## What you should do
Reproduce the tail of the data exactly. It starts at the line containing "2. [最終課題](#最終課題)" and runs to the last line.

::: Data to use :::

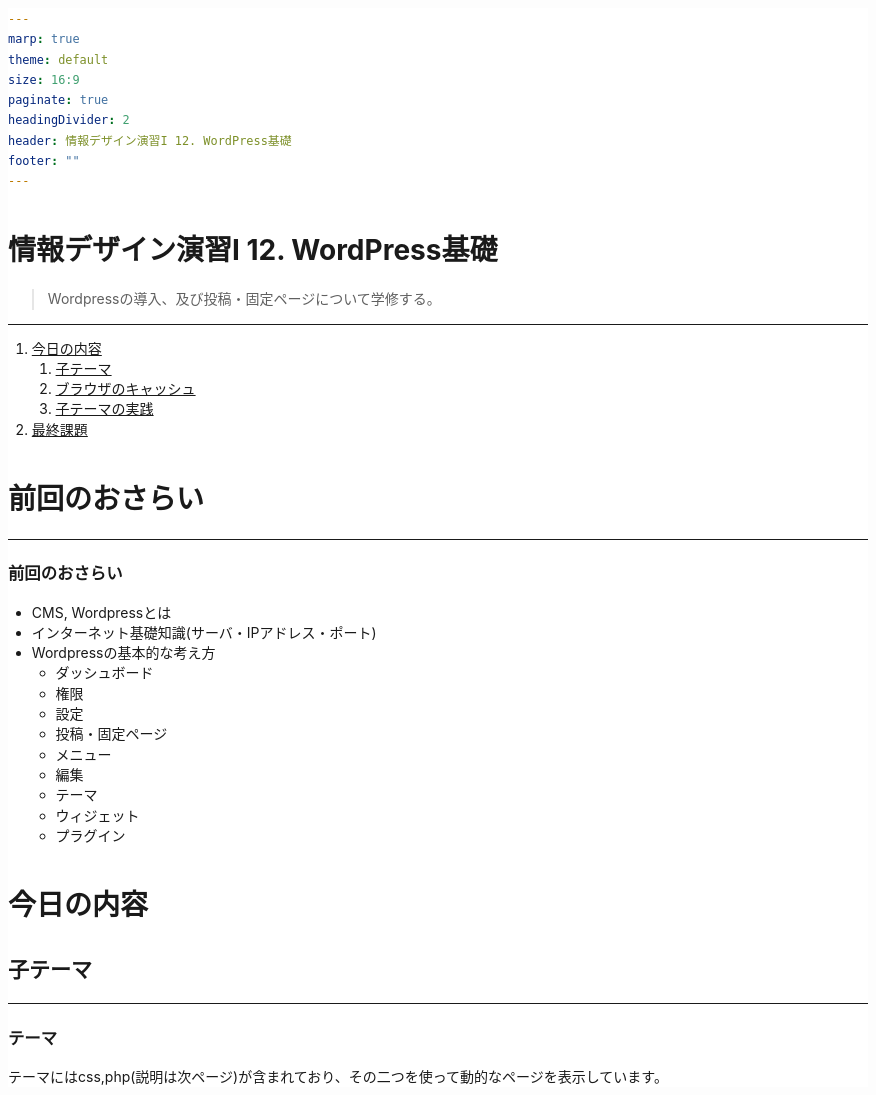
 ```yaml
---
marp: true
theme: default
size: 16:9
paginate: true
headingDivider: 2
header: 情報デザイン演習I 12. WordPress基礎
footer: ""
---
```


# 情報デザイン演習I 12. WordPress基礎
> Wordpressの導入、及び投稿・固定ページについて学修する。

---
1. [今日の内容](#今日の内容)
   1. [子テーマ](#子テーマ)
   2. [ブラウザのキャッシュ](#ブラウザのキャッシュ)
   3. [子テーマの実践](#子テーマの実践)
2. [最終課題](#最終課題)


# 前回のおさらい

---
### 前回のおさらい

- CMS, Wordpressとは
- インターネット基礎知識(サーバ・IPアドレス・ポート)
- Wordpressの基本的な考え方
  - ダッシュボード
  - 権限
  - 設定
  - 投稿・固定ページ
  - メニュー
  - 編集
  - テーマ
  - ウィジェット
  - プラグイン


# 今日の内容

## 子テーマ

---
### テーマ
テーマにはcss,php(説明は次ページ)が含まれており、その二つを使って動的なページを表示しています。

:::

## Answer to the problem
2. [最終課題](#最終課題)


# 前回のおさらい

---
### 前回のおさらい

- CMS, Wordpressとは
- インターネット基礎知識(サーバ・IPアドレス・ポート)
- Wordpressの基本的な考え方
  - ダッシュボード
  - 権限
  - 設定
  - 投稿・固定ページ
  - メニュー
  - 編集
  - テーマ
  - ウィジェット
  - プラグイン


# 今日の内容

## 子テーマ

---
### テーマ
テーマにはcss,php(説明は次ページ)が含まれており、その二つを使って動的なページを表示しています。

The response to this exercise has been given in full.